Ever since I came back from Malaysia in July, I haven’t bought anything that wasn’t a necessity, spending only on food and medicine. I didn’t buy as much as I hoped from my trip, because everything was so small in size! It still makes me weep thinking about how in some shops, I couldn’t even squeeze into an L. :’( I dread to think about next year, when I’ll be going to Singapore to live for 6 months. Would I have to bring all my clothes from home? Gah.

Anyway, I went out the other day and saw the shirt dress that I love! And best of all, it was on sale, only $20! This may sound extremely shallow, but for some reason, shopping really does lift my spirits. Especially if I’ve snagged a bargain. And yesterday, I bought a dress online from Velvet Ribbon and I just emailed again to buy a hoodie as well. Oh my gawd I’m such a shopaholic.

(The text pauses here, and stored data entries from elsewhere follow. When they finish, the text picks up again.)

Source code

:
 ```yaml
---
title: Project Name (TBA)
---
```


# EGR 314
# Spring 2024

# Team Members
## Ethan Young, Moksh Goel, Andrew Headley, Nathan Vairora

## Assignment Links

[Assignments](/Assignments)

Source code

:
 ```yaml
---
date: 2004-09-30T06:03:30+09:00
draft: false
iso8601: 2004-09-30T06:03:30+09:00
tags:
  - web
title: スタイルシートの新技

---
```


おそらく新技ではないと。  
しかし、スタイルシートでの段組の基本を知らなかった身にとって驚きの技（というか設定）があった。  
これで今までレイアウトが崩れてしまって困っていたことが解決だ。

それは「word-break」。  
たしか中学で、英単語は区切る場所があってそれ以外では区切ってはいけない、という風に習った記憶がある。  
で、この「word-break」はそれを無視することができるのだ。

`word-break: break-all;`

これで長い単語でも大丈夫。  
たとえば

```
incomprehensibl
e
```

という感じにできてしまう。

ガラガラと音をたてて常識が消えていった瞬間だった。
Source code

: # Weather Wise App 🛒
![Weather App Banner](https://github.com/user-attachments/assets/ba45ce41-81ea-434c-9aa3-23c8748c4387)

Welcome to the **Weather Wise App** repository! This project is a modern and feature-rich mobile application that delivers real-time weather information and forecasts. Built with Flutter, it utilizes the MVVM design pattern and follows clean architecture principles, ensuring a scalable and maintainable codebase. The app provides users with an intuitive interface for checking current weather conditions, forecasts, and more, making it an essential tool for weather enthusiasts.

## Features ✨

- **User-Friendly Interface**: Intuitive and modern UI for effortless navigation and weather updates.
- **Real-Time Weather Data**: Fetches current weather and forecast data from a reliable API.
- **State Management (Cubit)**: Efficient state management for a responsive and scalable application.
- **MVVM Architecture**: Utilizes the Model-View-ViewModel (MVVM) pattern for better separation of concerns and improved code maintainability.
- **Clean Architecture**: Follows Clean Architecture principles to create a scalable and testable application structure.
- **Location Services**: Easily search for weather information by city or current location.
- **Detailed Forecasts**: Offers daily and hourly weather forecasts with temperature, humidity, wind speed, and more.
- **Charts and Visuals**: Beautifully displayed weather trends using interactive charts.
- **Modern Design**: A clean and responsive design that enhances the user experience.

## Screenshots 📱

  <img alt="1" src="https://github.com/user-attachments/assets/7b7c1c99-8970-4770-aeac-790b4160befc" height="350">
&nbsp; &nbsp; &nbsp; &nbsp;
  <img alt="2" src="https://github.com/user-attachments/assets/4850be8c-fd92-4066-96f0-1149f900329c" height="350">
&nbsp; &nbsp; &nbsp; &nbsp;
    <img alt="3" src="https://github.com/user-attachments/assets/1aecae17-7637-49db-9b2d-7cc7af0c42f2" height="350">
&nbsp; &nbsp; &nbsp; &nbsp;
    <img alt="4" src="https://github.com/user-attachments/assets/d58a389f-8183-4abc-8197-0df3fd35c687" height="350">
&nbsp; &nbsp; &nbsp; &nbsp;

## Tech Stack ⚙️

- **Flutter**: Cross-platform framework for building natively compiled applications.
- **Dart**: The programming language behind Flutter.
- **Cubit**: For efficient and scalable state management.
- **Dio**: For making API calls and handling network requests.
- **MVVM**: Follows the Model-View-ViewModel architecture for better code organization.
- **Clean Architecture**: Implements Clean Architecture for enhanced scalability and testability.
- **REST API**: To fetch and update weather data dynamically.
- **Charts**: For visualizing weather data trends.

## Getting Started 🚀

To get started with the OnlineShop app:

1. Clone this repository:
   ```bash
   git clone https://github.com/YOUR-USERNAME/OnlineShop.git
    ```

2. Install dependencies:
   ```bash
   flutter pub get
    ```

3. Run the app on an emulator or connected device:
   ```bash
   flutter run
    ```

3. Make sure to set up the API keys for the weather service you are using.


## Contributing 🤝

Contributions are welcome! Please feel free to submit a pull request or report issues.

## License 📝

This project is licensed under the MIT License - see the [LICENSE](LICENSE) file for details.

But the total is only RM98 and if you convert the currency, it’s so worth it! I love living overseas haha.

Anyhoo… the purchases:

(pictures courtesy of Velvet Ribbon)

The boyfriend thinks the dress is too bright and colourful but it’s precisely why I love it! It’s absolutely perfect for bright sunny days, and even for winter to brighten up those gloomy days. I hate dressing in dark and dreary colours during winter cos the weather already makes me feel miserable. As for the hoodie, the boyfriend doesn’t know… yet. Hehe. It’s amazing how easy it is to shop online. Sigh, in the past, to stop myself from shopping, I just stayed at home so I won’t get tempted. But that’s how I found out about online shopping, cos I was so bored at home that I started surfing the net all day. Back then, it was more for books and dvds, but now you can even buy pets online! The world is crazy, I tell ya.

update: i received the items from VR. totally worth it, and it’s exactly how it looks on the website. so happy!! whee! :D

Oh yes, and the shirt dress I mentioned earlier? It’s such a versatile item that I could imagine the different ways I could wear it. But why imagine, when I can just do a dress-up?

worn with a belt

worn with a belt

schoolgirl look

schoolgirl look

schoolgirl look 2.0

schoolgirl look 2.0

with vest

with vest

Man I seriously have to stop procrastinating and focus on studying. Can’t believe I had more than a week to study, and now I only have four days to study. Tomorrow, I will make myself sit down at my desk and study productively. Yes, yes. No more shopping online or looking at fashion websites. But since it’s the end of the day, I might as well look a bit more before heading to sleep, hehe.